Interestingly, we may be seeing the beginnings of a shift in the way “Big Pharma” is looking at Alzheimer’s. Their costly drug failures seem to be making them open to exploring alternative models, including the “antimicrobial protection hypothesis of Alzheimer’s” – which is what we are calling this new emerging model of the disease. For example, “Big Pharma” is exploring if neuroinflammation in Alzheimer’s can be dampened down independent of amyloid-beta production or plaque deposition. My colleague Rudy Tanzi has discovered that the gene CD33 is a big on/off switch for immune cells in the brain. Maybe switching the gene off could help patients manage early Alzheimer’s symptoms. Most current first-line anti-inflammatories wouldn’t have the same effect since they tend to target the adaptive immune system.
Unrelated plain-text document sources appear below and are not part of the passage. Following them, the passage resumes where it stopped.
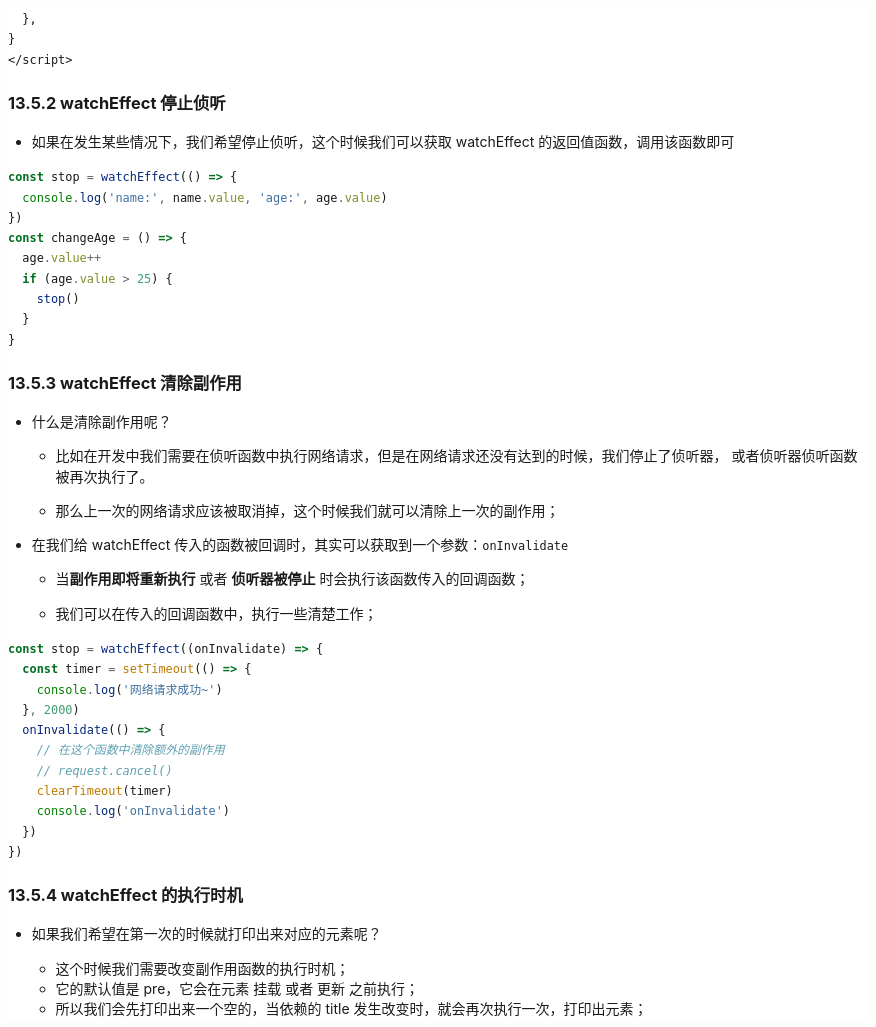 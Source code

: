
 ```vue
  },
}
</script>
```

### 13.5.2 watchEffect 停止侦听

- 如果在发生某些情况下，我们希望停止侦听，这个时候我们可以获取 watchEffect 的返回值函数，调用该函数即可

```js
const stop = watchEffect(() => {
  console.log('name:', name.value, 'age:', age.value)
})
const changeAge = () => {
  age.value++
  if (age.value > 25) {
    stop()
  }
}
```

### 13.5.3 watchEffect 清除副作用

- 什么是清除副作用呢？

  - 比如在开发中我们需要在侦听函数中执行网络请求，但是在网络请求还没有达到的时候，我们停止了侦听器， 或者侦听器侦听函数被再次执行了。

  - 那么上一次的网络请求应该被取消掉，这个时候我们就可以清除上一次的副作用；

- 在我们给 watchEffect 传入的函数被回调时，其实可以获取到一个参数：`onInvalidate `

  - 当**副作用即将重新执行** 或者 **侦听器被停止** 时会执行该函数传入的回调函数；

  - 我们可以在传入的回调函数中，执行一些清楚工作；

```js
const stop = watchEffect((onInvalidate) => {
  const timer = setTimeout(() => {
    console.log('网络请求成功~')
  }, 2000)
  onInvalidate(() => {
    // 在这个函数中清除额外的副作用
    // request.cancel()
    clearTimeout(timer)
    console.log('onInvalidate')
  })
})
```

### 13.5.4 watchEffect 的执行时机

- 如果我们希望在第一次的时候就打印出来对应的元素呢？

  - 这个时候我们需要改变副作用函数的执行时机；
  - 它的默认值是 pre，它会在元素 挂载 或者 更新 之前执行；
  - 所以我们会先打印出来一个空的，当依赖的 title 发生改变时，就会再次执行一次，打印出元素；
Antimicrobial peptides and amyloid-beta are part of our much more ancient and primitive innate immune system (the “front-line troops” of the immune response). Companies are now pursing CD33 as a possible drug target.
Dr Doo Kim’s lab in research Unit at Massachusetts General Hospital has created a special three-dimentional human neuronal cell culture system that’s dubbed “Alzheimer’s in a dish” by the media. The system helps us scan innate immune system drug candidates. The technology accelerates drug screening and reduces cost more than 10-fold compared to conventional approaches. It should allow new potentially useful drugs to be identified much faster.
Me: Interesting. But I’m confused. Do you think amyloid beta should be removed in patients with Alzheimer’s (despite its antimicrobial activity)?
Maybe not removed, but it’s certainly a good idea to control it. Amyloid beta may be a little like cholesterol – heart attacks are exacerbated if cholesterol is in the wrong place at the wrong time. But if you remove cholesterol completely, other serious health problems arise. So as was done with cholesterol targeting therapies, I think the first goal should be to better understand what amyloid-beta is actually doing in the brain and develop strategies accordingly. That would mean reducing bad effects while preserving amyloid-beta’s role in immunity.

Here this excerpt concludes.